Epididymitis and cycling #6
I can say I feel your pain. I dealt with epididymitis for about a year. It was a real trying time finding a way to get rid of it. I was even more frustrated that the symptoms came about during a month when I wasn't even riding. I went through one doctor that put me on antibiotics and some anti-inflammatories for about eight months with no real success. I was also drinking gallons of cranberry juice.
I switched doctors and finally had some luck. He just had me take naproxin (sp?) which is the prescription brand of Aleve. You can just take two Aleve instead of one naproxin. It seemed that a steady dose of these for about two months cleared my problems up and now I'm riding again with no symptoms. I think anti-inflammatories are a big help. All the research I did on this aliment seemed to say that doctors don't know exactly why it happens or the best way to get rid of it.
As for your question of how long off the bike, it may be awhile. Even after my symptoms cleared up I stayed on the Aleve for another few weeks since I had a few reoccurrence when I tried to get back on the bike to soon. I actually went out and bought a recumbent because I was off the bicycle for so long. Now it's for sale on bentrideronline.com. I'm hoping I won't have to deal with epididymitis again. Once you find out what works for you, post it. I'm sure we're not the only ones who have had to deal with this.
Epididymitis and cycling #7
I put an old 1983 Specialized Stumpjumper on a trainer and found that being in an upright position did not cause further irritation. I was able to get back on my road bike in a few weeks. You might also try lowering the height of your saddle and switching to one with a cutout.

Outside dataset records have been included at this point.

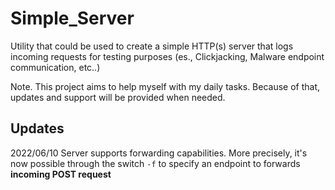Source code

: # Simple_Server
Utility that could be used to create a simple HTTP(s) server that logs incoming requests for testing purposes (es., Clickjacking, Malware endpoint communication, etc..)

Note. This project aims to help myself with my daily tasks. Because of that, updates and support will be provided when needed.


## Updates
2022/06/10 Server supports forwarding capabilities. More precisely, it's now possible through the switch `-f` to specify an endpoint to forwards **incoming POST request**
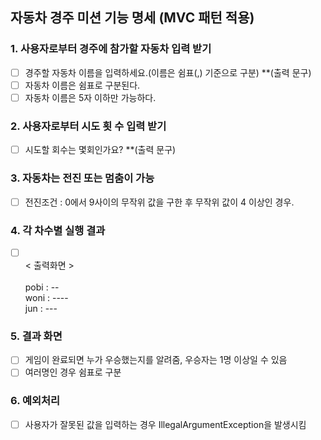 ## 자동차 경주 미션 기능 명세 (MVC 패턴 적용)

### 1. 사용자로부터 경주에 참가할 자동차 입력 받기
- [ ] 경주할 자동차 이름을 입력하세요.(이름은 쉼표(,) 기준으로 구분) **(출력 문구)
- [ ] 자동차 이름은 쉼표로 구분된다.
- [ ] 자동차 이름은 5자 이하만 가능하다.

### 2. 사용자로부터 시도 횟 수 입력 받기
- [ ] 시도할 회수는 몇회인가요? **(출력 문구)

### 3. 자동차는 전진 또는 멈춤이 가능
- [ ] 전진조건 : 0에서 9사이의 무작위 값을 구한 후 무작위 값이 4 이상인 경우.

### 4. 각 차수별 실행 결과
- [ ] 
  <br> < 출력화면 >  
  <br>pobi : --
  <br>woni : ----
  <br>jun : ---

### 5. 결과 화면
- [ ] 게임이 완료되면 누가 우승했는지를 알려줌, 우승자는 1명 이상일 수 있음
- [ ] 여러명인 경우 쉼표로 구분

### 6. 예외처리
- [ ] 사용자가 잘못된 값을 입력하는 경우 IllegalArgumentException을 발생시킴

Epididymitis and cycling #8
Had this about a year ago (in winter). Went on antibiotics. Was off the bike for no more than 4-5 days. Hasn't recurred since.
Epididymitis and cycling #9
I have had many incidences of epididymitis over the last 8 years or basically when I started bike riding. Problems usually occurring within the first month of riding for each new year. What helped to reduce the incidences of this was a good seat and good quality shorts. My bike is equipped with the Specialized Body Geometry seat (split type) and I wear Assos shorts. This worked to help curb my problems.